Хотя Крещение Руси состоялось в 988 году, православное христианство далеко не сразу стало повсеместной народной верой. Современные сторонники языческого ренессанса утверждают, что Христа приняла только знать и что новая вера была навязана силой государственной машины, силой оружия, вопреки массовому сопротивлению народа. Отсюда делается вывод, что русские должны вернуться к исконной национальной вере предков, отвергнув насильственно внедрённые византийские заимствования.

Разобраться в этом споре поможет история Леонтия Ростовского, память которого совершается 5 июня.

Ростов Великий, куда был направлен епископом Леонтий, относился к числу важнейших политических центров древней Руси. Об этом свидетельствует хотя бы тот факт, что Ростов поначалу был уделом Ярослава Мудрого, будущего князя Киевского, одного из старших сыновей равноапостольного Владимира. Тем не менее, в середине XI века там преобладало языческое население.

Преобладали язычники в Ростове не только численно, но, судя по всему, доминировали и в управлении городом. По крайней мере, им ничто не помешало изгнать двух предшествующих епископов Ростовских, Фёдора и Илариона, а затем изгнать и самого Леонтия. По-видимому, проповедь Леонтия пользовалась успехом у ростовской молодёжи, потому что летопись свидетельствует о возникшем конфликте притчей о вине, которое не вливают в меха ветхие, но вливают в меха новые. Однако городские старейшины настояли на остракизме Леонтия, и епископу пришлось поселиться в лесной пустыни, близ ручья Брутовщина (Брутовщица).

Скорее сего, своими добрыми делами и подвижничеством Леонтию удалось восстановить популярность среди горожан, после чего он вернулся в Ростов.
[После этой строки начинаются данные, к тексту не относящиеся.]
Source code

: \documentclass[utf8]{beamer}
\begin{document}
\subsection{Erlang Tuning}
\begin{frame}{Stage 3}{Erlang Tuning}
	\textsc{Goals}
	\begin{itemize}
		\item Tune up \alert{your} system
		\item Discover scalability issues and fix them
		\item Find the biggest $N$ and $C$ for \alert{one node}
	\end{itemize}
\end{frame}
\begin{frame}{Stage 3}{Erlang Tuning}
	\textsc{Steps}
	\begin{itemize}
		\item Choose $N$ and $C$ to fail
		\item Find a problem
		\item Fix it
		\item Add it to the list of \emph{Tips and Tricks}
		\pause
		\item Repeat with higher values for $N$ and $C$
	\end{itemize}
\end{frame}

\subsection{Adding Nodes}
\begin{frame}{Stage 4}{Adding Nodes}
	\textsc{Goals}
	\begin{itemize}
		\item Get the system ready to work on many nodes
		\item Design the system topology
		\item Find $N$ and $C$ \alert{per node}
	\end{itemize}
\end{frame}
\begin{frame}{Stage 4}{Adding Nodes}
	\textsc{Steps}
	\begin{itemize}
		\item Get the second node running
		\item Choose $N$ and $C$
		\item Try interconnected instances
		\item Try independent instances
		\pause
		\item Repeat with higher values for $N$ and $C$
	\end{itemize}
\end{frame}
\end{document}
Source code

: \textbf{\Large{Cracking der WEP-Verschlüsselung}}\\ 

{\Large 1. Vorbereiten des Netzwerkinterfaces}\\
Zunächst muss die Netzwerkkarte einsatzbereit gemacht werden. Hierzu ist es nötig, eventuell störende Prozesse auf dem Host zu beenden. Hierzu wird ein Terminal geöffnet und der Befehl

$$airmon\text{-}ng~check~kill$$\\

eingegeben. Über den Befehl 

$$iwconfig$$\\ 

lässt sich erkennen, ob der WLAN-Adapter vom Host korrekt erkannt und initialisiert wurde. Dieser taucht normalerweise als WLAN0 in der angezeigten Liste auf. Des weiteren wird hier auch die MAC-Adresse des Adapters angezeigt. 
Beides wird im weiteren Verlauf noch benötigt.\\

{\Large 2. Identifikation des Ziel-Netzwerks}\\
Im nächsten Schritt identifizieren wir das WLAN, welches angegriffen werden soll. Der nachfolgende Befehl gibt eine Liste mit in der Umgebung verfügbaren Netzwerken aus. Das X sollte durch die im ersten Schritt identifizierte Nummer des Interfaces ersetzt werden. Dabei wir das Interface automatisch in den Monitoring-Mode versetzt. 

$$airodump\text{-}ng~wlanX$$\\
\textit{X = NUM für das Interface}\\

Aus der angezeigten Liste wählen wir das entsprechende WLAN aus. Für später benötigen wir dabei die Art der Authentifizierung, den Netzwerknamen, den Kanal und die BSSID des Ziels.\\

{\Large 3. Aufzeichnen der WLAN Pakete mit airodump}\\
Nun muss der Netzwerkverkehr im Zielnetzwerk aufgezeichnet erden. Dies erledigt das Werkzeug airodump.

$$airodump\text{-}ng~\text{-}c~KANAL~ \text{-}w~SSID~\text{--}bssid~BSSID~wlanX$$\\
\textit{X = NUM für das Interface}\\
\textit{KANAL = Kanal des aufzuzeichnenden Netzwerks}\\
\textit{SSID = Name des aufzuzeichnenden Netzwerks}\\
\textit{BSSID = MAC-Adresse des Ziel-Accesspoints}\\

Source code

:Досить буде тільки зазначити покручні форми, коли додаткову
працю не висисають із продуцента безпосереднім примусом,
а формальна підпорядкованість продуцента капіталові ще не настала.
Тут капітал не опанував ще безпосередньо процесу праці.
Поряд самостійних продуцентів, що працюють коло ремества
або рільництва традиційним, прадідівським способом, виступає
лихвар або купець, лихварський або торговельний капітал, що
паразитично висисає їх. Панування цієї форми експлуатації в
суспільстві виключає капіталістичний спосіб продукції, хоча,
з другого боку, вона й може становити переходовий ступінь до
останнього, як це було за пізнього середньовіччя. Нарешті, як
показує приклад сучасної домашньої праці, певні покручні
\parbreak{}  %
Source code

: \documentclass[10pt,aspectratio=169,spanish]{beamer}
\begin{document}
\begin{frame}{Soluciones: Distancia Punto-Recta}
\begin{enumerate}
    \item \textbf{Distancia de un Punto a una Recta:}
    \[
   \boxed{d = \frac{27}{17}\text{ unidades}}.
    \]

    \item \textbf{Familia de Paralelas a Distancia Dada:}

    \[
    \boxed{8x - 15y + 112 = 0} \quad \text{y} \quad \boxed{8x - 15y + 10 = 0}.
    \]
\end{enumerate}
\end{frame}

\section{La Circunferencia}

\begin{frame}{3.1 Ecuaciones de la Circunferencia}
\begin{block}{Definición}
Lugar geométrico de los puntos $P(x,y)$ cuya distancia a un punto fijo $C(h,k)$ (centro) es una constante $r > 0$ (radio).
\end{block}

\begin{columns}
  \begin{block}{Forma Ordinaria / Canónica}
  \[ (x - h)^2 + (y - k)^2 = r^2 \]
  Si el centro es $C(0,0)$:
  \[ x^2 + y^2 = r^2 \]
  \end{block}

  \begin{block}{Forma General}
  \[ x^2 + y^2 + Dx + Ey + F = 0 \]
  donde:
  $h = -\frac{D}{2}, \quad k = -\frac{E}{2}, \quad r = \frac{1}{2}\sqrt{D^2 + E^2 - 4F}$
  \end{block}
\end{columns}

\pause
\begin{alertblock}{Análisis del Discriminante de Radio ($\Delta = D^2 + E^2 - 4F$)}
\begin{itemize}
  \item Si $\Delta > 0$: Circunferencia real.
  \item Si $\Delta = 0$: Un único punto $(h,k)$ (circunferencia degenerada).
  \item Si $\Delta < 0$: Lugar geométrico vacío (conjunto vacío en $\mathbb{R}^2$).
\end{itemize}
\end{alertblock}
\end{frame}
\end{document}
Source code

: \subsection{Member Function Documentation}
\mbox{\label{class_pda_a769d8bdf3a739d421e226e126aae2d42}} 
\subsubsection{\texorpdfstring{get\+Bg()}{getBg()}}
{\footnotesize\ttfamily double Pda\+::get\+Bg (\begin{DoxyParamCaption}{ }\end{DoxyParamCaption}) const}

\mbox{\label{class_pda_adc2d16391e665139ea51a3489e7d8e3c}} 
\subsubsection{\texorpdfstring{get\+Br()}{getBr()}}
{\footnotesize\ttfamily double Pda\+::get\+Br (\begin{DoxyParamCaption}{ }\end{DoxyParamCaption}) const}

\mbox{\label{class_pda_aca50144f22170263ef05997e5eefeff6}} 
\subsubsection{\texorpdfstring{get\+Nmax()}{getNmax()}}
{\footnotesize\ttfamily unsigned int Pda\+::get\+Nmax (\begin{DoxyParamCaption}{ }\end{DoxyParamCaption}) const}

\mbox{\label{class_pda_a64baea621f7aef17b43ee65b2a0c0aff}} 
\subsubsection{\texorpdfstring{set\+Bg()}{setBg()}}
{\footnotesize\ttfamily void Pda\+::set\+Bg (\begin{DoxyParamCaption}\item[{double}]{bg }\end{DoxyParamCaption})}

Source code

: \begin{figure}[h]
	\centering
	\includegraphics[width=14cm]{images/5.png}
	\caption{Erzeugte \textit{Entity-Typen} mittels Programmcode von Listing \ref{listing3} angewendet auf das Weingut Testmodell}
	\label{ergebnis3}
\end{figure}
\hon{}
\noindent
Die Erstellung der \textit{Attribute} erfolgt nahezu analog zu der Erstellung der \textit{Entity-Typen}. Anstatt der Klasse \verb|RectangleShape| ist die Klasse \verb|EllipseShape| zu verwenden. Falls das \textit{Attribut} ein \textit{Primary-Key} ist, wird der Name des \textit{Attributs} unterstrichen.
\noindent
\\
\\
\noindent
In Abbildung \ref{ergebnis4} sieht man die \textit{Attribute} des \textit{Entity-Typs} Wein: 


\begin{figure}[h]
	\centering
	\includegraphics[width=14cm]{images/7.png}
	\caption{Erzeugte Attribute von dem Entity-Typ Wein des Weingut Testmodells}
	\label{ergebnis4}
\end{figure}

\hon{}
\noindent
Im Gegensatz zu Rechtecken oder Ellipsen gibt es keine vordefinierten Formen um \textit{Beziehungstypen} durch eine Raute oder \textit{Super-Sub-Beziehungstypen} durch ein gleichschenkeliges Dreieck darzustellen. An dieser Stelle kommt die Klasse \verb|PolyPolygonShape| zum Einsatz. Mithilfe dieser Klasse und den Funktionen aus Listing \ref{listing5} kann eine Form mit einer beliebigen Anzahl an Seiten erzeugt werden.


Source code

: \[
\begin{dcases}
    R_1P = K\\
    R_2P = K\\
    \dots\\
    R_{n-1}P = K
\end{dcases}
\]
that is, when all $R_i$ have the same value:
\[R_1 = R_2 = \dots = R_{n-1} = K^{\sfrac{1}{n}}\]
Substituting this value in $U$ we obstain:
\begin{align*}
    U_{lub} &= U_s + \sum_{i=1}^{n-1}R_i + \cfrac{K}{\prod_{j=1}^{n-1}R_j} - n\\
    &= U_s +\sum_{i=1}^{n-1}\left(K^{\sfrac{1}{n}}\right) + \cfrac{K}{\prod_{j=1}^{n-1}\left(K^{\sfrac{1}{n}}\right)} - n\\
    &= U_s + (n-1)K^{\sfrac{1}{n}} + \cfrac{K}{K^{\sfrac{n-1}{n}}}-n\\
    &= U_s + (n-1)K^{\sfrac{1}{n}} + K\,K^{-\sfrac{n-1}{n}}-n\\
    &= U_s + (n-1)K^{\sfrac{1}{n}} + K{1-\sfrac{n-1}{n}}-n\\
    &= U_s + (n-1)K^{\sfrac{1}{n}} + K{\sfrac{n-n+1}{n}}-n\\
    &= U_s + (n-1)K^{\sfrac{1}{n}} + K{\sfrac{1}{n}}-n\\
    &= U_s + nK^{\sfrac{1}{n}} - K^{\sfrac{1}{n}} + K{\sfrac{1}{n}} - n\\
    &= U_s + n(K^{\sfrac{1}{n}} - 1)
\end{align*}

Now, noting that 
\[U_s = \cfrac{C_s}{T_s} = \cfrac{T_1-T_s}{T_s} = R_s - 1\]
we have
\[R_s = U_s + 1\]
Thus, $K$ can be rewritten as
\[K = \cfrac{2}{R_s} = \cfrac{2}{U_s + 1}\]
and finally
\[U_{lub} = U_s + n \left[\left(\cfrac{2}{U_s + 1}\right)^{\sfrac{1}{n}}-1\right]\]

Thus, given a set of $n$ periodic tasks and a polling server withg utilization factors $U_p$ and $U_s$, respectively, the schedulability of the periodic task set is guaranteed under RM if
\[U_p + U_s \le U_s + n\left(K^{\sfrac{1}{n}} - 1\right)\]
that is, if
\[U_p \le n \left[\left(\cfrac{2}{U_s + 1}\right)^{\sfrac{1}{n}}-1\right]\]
Тогда наиболее фанатичная часть язычников попыталась убить епископа с клиром на пороге соборной церкви. Летопись повествует, что ему удалось остановить их силой слова и веры, описывая чудо умиротоврения, совершённое святителем.

История Леонтия Ростовского совершенно не вяжется с неоязыческой версией о насильственном навязывании Православия.

Мы видим, что спустя более семи десятилетий после Крещения Руси в одном из её крупнейших городов православные христиане не обладают политической властью даже для того, чтобы предотвратить изгнание трёх епископов, и Киев не снаряжает никаких карательных экспедиций, чтобы наказать гонителей и восстановить «официальную» веру.

Иногда историки рассматривают в качестве карательных экспедиций религиозного толка действия Ярослава Владимировича в 1024 году в Суздале и Яна Вышатича в 1071 году в Белоозере. Такая трактовка возникает, поскольку события, для подавления которых были снаряжены оба похода, были направлены на подавление так называемых «восстаний волхвов».

Судя по летописи, языческие жрецы действительно играли важную роль в руководстве восставшими. Оба города — Суздаль и Белоозеро — близки Ростову, принадлежат к северо-восточной окраине Руси, где язычество, видимо, долгое время преобладало над христианством. Однако в летописи нет никаких указаний, что действия восставших были направлены против христиан, в частности — против священников. Описана исключительно социальная сторона конфликта — умерщвление богатых и изъятие съестных запасов во время голода.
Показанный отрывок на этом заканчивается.